86. Il convient donc d’examiner l’objectif de l’assujettissement à la TVA de la livraison d’un bien immeuble effectuée « avant sa première occupation » et l’exonération des livraisons ultérieures, tel qu’il ressort de l’article 4, paragraphe 3, sous a), et de l’article 13, B, sous g), de la sixième directive.

87. L’approche fondamentale de l’assujettissement à la TVA des transferts d’immeubles peut se résumer à grands traits de la manière suivante : la première vente est taxée, le reste est exonéré. L’objectif qui sous-tend ce principe est précisé dans la proposition initiale de la Commission et dans la jurisprudence de la Cour.

88. L’exposé des motifs joint à la proposition initiale de la Commission précisait que « tout le secteur de la production et de la commercialisation d’immeubles neufs doit être soumis à l’impôt, quelle que soit la qualité du vendeur. Pour résoudre toute difficulté dans la distinction entre immeuble neuf ou immeuble ancien, le critère de la première occupation a été retenu comme déterminant le moment où le produit est susceptible de sortir de la chaîne de la production pour entrer dans le secteur de
la consommation, c’est-à-dire l’utilisation du bien par son propriétaire ou par un locataire ». L’exposé des motifs poursuit en faisant référence aux immeubles en tant que biens « consommés » du fait de leur première occupation et à la possibilité qu’il y ait une « rentrée de l’immeuble dans le circuit commercial » ou une « nouvelle commercialisation » ( 62 ).

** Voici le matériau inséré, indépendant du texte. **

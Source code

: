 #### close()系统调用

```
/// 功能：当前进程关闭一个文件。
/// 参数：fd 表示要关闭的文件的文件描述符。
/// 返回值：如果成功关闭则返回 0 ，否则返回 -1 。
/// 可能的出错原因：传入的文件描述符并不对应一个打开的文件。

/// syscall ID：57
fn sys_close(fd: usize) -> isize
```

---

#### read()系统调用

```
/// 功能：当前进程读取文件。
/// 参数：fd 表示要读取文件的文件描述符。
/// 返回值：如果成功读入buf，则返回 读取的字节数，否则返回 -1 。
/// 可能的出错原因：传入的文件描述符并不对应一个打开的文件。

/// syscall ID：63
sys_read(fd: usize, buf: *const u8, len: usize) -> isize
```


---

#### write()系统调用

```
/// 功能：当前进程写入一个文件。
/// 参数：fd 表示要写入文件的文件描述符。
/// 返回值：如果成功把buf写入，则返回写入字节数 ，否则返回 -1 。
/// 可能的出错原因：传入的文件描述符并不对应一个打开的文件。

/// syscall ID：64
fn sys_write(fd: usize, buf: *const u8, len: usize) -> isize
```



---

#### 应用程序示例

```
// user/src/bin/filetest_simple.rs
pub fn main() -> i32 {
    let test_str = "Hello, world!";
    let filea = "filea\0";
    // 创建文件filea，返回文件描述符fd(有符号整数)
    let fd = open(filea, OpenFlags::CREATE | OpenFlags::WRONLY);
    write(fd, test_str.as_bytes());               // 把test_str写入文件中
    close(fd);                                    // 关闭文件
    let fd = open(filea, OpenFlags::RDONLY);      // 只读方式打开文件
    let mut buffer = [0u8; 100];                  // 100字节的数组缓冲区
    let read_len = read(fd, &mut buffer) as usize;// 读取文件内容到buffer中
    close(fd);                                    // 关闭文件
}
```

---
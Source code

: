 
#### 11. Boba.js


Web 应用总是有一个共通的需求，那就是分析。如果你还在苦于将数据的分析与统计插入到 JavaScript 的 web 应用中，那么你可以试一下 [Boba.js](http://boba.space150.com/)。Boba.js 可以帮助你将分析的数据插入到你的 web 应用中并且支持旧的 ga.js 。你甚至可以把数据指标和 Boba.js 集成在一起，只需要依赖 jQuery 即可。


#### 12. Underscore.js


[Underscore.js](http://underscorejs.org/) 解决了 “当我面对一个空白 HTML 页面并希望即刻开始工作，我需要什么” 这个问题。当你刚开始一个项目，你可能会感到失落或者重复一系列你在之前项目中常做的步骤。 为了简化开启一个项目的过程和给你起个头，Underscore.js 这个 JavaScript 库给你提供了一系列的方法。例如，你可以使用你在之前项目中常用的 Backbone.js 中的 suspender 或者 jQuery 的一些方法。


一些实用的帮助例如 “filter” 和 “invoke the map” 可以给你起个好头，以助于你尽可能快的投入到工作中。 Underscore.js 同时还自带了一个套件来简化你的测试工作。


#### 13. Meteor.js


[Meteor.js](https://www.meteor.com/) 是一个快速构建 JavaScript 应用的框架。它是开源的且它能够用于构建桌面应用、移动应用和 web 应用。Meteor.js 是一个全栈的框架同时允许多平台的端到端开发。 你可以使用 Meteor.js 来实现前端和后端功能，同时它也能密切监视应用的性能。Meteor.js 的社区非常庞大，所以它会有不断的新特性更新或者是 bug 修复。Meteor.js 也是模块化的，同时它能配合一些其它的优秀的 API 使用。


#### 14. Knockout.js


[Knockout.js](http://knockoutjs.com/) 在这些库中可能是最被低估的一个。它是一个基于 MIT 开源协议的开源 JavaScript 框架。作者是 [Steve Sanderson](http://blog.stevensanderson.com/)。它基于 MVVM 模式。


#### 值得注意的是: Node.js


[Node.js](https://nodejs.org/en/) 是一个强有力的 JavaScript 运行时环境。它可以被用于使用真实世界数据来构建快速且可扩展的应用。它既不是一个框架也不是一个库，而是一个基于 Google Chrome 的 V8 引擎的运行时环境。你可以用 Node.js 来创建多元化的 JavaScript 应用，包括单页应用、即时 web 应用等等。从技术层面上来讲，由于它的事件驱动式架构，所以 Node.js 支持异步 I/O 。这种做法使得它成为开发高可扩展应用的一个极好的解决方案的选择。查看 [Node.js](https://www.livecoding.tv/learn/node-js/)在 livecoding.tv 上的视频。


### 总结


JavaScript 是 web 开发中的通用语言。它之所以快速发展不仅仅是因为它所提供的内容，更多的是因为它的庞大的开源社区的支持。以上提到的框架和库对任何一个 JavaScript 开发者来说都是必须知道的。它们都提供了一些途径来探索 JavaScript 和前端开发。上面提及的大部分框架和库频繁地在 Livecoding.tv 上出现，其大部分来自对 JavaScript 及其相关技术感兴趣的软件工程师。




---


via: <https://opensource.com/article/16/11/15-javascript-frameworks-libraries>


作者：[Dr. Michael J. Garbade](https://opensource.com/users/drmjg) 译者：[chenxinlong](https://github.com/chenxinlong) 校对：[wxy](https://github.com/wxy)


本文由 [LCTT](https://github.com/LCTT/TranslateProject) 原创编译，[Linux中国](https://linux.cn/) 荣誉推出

89. Ces termes indiquent que la notion de « première occupation » est assimilée au fait que le produit « sor[t] de la chaîne de la production », « entr[e] dans le secteur de la consommation » ou fait l’objet d’une « rentrée […] dans le circuit commercial ».

90. Dans son arrêt Goed Wonen, la Cour a appréhendé l’exonération dans des termes similaires en déclarant qu’« [à] l’instar des ventes d’un nouveau bâtiment consécutives à sa première livraison à un consommateur final, qui marque la fin du processus de production, la location d’un bien immeuble doit donc, en principe, être exonérée de l’imposition » (mise en italique par mes soins) ( 63 ).

91. Ainsi, l’objectif des dispositions de l’article 4, paragraphe 3, sous a), et de l’article 13, B, sous g), de la sixième directive, lues conjointement, peut être reformulé comme l’application de la TVA lorsque le bien immeuble rentre dans le circuit commercial pour la première fois.

92. À mon sens, un transfert du type décrit dans l’affaire au principal ne répond pas à cet objectif.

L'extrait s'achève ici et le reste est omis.